▸ **RECORD EXTRACTS**
········
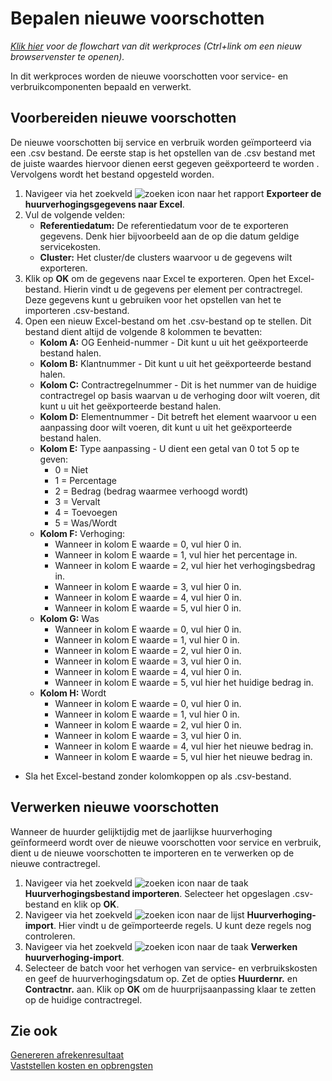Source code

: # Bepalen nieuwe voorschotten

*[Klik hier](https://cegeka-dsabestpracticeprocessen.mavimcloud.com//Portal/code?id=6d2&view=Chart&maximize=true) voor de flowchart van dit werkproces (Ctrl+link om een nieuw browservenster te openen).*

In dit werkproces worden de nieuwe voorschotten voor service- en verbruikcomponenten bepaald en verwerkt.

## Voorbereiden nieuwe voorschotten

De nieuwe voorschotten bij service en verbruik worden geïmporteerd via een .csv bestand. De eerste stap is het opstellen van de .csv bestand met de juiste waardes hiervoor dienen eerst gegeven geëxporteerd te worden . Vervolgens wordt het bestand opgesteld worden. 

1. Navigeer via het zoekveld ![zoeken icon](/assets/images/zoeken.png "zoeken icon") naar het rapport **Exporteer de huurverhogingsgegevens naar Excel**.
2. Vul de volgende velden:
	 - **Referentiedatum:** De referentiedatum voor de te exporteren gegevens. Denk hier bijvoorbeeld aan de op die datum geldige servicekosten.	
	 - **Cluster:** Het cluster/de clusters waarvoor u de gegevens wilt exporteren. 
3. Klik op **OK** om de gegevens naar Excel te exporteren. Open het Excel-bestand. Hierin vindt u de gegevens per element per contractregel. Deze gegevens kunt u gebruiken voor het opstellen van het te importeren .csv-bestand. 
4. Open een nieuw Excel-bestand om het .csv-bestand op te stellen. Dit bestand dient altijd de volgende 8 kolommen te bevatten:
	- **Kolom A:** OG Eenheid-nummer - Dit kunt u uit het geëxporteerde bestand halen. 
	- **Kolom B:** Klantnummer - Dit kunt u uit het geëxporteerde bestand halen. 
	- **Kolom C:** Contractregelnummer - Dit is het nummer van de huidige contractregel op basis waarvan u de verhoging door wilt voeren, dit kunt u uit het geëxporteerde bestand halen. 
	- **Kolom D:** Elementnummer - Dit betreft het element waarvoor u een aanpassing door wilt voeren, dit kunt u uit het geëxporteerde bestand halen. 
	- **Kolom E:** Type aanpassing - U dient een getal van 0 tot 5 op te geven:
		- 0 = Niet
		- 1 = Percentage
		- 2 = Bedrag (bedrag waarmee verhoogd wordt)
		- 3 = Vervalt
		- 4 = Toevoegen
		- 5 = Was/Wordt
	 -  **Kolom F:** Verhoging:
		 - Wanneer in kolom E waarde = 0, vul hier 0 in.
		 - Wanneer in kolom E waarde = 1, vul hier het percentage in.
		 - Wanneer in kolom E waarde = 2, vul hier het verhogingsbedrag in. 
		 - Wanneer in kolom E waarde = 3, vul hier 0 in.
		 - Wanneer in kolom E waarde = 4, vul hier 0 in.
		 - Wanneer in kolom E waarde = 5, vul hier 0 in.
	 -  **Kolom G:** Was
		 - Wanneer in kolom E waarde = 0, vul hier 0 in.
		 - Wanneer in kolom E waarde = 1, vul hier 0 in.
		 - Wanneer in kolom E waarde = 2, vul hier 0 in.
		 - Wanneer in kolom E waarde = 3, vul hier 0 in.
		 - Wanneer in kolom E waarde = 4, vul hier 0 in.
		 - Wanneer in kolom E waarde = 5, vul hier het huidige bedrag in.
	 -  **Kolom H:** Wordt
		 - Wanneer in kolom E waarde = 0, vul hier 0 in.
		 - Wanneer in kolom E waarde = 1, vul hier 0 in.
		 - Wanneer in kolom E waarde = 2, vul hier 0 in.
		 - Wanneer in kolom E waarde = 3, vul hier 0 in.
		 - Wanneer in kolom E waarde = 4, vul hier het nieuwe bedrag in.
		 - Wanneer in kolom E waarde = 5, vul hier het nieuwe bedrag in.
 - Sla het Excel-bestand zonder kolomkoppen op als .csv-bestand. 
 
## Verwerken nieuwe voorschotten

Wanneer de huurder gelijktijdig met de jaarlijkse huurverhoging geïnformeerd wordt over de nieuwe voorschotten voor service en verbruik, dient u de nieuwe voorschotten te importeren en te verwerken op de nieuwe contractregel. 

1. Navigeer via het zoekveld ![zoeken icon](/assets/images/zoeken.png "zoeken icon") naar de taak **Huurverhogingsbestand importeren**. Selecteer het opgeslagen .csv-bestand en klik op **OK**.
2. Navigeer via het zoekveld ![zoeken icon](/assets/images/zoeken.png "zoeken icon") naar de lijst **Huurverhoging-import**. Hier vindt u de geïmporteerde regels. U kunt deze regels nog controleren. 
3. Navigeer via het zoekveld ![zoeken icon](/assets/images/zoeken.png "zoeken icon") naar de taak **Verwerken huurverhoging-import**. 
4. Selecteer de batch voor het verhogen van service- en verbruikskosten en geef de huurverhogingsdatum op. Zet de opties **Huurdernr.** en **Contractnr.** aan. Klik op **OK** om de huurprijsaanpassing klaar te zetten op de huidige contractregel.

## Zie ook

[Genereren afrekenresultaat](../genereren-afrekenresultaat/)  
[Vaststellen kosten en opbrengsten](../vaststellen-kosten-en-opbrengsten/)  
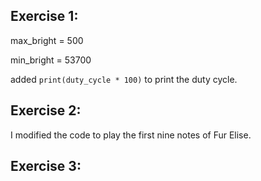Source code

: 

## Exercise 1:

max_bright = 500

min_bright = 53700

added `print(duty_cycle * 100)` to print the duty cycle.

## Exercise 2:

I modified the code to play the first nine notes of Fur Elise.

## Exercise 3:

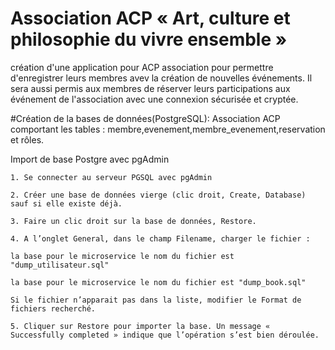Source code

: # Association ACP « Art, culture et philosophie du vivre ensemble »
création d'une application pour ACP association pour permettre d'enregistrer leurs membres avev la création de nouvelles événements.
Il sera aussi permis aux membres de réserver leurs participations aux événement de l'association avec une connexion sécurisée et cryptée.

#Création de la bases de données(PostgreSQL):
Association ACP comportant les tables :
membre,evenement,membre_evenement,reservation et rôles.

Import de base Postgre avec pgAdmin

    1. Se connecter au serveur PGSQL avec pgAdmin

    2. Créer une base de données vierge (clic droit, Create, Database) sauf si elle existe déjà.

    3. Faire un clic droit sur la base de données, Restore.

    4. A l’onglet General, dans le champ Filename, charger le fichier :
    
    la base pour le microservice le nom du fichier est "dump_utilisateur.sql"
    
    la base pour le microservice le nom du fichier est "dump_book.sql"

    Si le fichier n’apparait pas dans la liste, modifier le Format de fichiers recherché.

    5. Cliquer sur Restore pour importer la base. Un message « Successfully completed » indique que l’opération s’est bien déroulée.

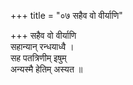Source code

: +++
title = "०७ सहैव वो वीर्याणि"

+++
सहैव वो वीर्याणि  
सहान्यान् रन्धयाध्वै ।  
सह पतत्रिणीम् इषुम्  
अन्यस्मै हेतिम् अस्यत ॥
········
▸ **THE TASK**
Your task is to reproduce exactly the lines from the start of the data above through the line containing "## Voorbereiden nieuwe voorschotten", leaving every picture out.

▸ **THE ANSWER**
Source code

: # Bepalen nieuwe voorschotten

*[Klik hier](https://cegeka-dsabestpracticeprocessen.mavimcloud.com//Portal/code?id=6d2&view=Chart&maximize=true) voor de flowchart van dit werkproces (Ctrl+link om een nieuw browservenster te openen).*

In dit werkproces worden de nieuwe voorschotten voor service- en verbruikcomponenten bepaald en verwerkt.

## Voorbereiden nieuwe voorschotten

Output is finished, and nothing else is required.